===== Task inputs

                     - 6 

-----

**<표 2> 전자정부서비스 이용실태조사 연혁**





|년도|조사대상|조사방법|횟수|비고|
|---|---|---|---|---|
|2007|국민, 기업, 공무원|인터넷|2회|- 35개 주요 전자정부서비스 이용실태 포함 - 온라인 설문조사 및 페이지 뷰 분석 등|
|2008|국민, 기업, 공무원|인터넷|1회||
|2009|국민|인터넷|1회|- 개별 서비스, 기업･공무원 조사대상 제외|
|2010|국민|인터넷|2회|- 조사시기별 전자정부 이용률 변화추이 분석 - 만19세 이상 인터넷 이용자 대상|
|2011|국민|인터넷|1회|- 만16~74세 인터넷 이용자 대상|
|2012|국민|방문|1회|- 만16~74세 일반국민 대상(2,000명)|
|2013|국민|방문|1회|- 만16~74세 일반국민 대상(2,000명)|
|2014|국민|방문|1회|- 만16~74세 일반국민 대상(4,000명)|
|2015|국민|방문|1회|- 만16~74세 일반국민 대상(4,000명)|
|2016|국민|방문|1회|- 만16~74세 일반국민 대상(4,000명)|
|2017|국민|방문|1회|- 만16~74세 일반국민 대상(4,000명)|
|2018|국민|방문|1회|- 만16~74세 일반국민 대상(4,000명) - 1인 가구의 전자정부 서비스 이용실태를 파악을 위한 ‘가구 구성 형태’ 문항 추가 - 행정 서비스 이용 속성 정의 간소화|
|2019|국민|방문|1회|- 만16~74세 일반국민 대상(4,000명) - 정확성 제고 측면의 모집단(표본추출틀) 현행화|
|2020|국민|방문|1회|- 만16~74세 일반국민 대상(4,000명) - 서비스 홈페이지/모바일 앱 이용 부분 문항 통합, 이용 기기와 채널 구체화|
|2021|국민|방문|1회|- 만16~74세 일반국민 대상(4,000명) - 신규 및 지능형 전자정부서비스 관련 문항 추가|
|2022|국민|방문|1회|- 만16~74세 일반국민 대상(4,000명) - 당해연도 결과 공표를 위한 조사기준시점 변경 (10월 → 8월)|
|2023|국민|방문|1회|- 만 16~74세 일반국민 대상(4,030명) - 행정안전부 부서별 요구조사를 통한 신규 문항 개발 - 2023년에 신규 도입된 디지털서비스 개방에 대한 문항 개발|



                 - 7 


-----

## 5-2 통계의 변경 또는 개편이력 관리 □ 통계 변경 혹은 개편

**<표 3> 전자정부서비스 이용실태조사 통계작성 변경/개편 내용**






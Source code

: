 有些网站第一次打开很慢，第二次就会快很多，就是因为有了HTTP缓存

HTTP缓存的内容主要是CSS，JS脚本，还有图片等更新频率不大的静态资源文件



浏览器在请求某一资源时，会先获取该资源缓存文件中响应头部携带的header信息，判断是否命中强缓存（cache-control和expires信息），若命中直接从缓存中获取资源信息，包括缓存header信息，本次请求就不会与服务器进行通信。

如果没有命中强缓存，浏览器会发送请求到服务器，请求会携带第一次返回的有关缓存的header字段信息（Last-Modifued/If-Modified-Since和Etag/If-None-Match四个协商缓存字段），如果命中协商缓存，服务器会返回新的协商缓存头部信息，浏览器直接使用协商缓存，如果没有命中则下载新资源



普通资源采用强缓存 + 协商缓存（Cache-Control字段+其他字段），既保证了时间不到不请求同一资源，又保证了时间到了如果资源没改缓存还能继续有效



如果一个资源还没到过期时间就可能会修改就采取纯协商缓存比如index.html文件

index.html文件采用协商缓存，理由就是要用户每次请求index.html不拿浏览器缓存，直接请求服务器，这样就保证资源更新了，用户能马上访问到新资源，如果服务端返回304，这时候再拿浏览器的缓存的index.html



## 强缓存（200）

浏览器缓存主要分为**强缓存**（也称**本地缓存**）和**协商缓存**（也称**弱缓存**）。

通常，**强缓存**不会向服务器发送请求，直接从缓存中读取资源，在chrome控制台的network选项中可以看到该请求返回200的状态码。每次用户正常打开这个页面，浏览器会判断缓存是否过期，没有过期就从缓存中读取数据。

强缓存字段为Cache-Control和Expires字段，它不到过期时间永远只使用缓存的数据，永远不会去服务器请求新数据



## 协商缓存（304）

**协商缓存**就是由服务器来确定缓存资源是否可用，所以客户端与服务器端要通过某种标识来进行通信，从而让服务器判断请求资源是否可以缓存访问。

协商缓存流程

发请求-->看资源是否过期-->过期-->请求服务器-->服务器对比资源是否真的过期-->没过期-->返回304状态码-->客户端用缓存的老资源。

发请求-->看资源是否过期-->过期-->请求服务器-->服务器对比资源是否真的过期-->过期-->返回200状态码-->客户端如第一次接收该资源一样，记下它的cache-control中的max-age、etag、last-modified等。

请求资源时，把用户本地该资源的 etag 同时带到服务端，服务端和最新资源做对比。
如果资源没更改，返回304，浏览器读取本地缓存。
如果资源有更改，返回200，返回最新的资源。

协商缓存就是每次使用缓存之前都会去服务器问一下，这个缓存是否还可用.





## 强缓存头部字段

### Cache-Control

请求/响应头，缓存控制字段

==========

• [Problem statement]: Given the data above, transcribe exactly the lines from the one containing "Source code" down to the one containing "浏览器缓存主要分为**强缓存", and no others.

• [Response to the task]:
Source code

: 有些网站第一次打开很慢，第二次就会快很多，就是因为有了HTTP缓存

HTTP缓存的内容主要是CSS，JS脚本，还有图片等更新频率不大的静态资源文件



浏览器在请求某一资源时，会先获取该资源缓存文件中响应头部携带的header信息，判断是否命中强缓存（cache-control和expires信息），若命中直接从缓存中获取资源信息，包括缓存header信息，本次请求就不会与服务器进行通信。

如果没有命中强缓存，浏览器会发送请求到服务器，请求会携带第一次返回的有关缓存的header字段信息（Last-Modifued/If-Modified-Since和Etag/If-None-Match四个协商缓存字段），如果命中协商缓存，服务器会返回新的协商缓存头部信息，浏览器直接使用协商缓存，如果没有命中则下载新资源



普通资源采用强缓存 + 协商缓存（Cache-Control字段+其他字段），既保证了时间不到不请求同一资源，又保证了时间到了如果资源没改缓存还能继续有效



如果一个资源还没到过期时间就可能会修改就采取纯协商缓存比如index.html文件

index.html文件采用协商缓存，理由就是要用户每次请求index.html不拿浏览器缓存，直接请求服务器，这样就保证资源更新了，用户能马上访问到新资源，如果服务端返回304，这时候再拿浏览器的缓存的index.html



## 强缓存（200）

浏览器缓存主要分为**强缓存**（也称**本地缓存**）和**协商缓存**（也称**弱缓存**）。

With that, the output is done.